No reductions seen in 28-day mortality or duration of hospital stay in COVID-19 with lopinavir-ritonavir.

Lopinavir-ritonavir is not associated with reductions in 28-day mortality or duration of hospital stay among patients admitted to the hospital with COVID-19, according to a study published online Oct. 5 in The Lancet.

Peter W. Horby, M.D., Ph.D., and colleagues on behalf of the RECOVERY Collaborative Group conducted a randomized open-label trial to compare treatments with usual care in patients admitted to the hospital with COVID-19. The trial was conducted at 176 hospitals in the United Kingdom. Eligible patients were randomly assigned to either usual standard of care alone (3,424 patients) or usual standard of care plus lopinavir-ritonavir (1,616 patients) for 10 days or until discharge.

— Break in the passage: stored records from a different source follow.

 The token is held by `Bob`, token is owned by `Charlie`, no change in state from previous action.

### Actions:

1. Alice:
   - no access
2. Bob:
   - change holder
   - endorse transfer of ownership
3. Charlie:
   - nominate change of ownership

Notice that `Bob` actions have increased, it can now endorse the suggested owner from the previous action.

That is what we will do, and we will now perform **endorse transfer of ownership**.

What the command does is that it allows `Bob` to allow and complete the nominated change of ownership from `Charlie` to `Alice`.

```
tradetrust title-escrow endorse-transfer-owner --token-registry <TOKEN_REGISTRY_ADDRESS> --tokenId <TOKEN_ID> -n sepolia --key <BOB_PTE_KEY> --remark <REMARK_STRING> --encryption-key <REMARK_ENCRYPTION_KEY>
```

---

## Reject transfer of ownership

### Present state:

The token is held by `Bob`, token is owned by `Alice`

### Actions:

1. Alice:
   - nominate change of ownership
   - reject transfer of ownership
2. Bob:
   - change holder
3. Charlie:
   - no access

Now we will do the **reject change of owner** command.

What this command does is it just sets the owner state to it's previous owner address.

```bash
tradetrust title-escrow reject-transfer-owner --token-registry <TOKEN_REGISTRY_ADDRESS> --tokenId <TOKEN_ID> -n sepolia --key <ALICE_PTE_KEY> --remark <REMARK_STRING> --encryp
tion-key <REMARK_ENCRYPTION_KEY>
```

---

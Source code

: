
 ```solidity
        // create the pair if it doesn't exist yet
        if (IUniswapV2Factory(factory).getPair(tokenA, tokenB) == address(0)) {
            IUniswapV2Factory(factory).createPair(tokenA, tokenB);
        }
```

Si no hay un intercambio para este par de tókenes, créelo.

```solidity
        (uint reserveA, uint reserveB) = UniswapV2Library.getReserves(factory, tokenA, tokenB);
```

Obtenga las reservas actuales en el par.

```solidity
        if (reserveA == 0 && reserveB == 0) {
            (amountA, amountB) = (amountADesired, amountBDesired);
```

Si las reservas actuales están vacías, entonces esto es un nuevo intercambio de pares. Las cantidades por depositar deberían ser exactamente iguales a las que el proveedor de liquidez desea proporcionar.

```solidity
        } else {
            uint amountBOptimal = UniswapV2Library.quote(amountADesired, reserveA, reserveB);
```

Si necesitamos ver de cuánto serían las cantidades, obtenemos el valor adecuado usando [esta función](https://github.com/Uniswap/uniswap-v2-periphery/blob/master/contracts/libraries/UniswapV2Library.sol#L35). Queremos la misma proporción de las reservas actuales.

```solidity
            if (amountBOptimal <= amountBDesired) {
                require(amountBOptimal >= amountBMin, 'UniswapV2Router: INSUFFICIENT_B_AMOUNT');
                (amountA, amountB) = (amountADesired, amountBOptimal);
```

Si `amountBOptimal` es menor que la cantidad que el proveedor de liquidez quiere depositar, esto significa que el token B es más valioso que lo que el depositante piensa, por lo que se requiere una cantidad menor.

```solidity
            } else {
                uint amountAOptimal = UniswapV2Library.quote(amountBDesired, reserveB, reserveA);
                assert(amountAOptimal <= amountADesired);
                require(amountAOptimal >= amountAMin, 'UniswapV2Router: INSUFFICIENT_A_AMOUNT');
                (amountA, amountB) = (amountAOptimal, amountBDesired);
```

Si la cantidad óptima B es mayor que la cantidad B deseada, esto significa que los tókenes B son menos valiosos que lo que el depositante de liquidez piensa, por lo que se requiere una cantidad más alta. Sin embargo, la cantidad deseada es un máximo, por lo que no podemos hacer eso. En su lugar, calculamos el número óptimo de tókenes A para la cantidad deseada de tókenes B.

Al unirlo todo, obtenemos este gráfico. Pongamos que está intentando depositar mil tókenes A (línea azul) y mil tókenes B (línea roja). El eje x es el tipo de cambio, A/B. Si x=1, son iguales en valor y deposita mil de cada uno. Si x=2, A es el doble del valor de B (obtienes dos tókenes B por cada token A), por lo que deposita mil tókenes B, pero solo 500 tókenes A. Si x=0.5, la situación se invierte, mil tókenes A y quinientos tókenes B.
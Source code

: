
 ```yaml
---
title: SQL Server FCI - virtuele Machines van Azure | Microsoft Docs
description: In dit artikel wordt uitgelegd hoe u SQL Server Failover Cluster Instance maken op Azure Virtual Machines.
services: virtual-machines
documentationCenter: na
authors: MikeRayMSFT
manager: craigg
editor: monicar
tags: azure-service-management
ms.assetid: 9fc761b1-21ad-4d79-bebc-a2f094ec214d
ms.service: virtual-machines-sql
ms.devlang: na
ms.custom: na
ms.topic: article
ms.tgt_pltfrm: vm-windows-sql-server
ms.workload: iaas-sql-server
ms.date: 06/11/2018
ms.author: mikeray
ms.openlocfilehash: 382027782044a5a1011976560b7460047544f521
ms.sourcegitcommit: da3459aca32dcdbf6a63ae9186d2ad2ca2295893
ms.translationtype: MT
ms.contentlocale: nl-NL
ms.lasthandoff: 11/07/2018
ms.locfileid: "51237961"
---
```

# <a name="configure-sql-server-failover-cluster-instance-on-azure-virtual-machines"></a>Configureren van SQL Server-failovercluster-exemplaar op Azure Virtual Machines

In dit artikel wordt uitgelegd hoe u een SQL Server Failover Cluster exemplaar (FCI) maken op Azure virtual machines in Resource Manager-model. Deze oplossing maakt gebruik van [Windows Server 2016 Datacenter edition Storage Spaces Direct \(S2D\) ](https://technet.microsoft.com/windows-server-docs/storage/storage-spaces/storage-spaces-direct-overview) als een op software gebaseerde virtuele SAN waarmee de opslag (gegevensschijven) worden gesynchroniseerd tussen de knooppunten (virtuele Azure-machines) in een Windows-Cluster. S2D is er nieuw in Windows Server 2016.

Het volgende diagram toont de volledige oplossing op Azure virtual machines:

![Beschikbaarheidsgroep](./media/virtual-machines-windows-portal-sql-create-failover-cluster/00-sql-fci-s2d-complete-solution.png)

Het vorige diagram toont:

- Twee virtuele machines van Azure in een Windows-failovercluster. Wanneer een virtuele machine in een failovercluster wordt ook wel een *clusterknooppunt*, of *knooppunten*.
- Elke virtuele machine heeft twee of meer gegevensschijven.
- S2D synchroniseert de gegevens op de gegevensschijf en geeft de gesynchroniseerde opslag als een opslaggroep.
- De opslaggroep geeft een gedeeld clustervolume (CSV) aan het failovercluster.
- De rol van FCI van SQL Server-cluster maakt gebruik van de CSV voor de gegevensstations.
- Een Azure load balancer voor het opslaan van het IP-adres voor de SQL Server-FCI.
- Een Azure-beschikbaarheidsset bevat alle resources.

The researchers found that 23 and 22 percent of patients allocated to lopinavir-ritonavir and usual care, respectively, died within 28 days (rate ratio, 1.03; 95 percent confidence interval, 0.91 to 1.17; P = 0.60). Across all prespecified subgroups, the results were consistent. There was no significant difference between the groups in the time until discharge from the hospital alive (median, 11 days in both groups) or the proportion discharged from the hospital alive within 28 days (rate ratio, 0.98; 95 percent confidence interval, 0.91 to 1.05; P = 0.53).

In a comment on the same journal by Bin Cao and Frederick G Hayden suggest there is a role of early antiviral treatment for mild cases
of COVID-19 or prophylaxis in high-risk populations after exposure. Given
the efficient replication of SARS-CoV-2 shortly after infection and the association between mortality and viral RNA loads at diagnosis, it is possible that early use of sufficiently potent antiviral drugs would be an important determining factor in clinical outcomes, although few early intervention trials have been completed.

Recent reports indicate that treatment with injected or inhaled recombinant interferon beta or with a human neutralising monoclonal antibody directed to the S protein anti-receptor binding domain, can reduce viral replication and the risk of disease progression in patients with earlier stages of illness.

The Authors conclusion is that early use of easily administered, more
potent antivirals to treat outpatients and prevent transmission of SARS-CoV-2 needs further clinical study. However, antiviral monotherapy for moderately to severely ill patients admitted to hospital with COVID-19
might not be enough. The evaluation of efficacy and safety of combination therapy with antivirals and immunomodulators for severe COVID-19 should be a priority for ongoing and future clinical trials.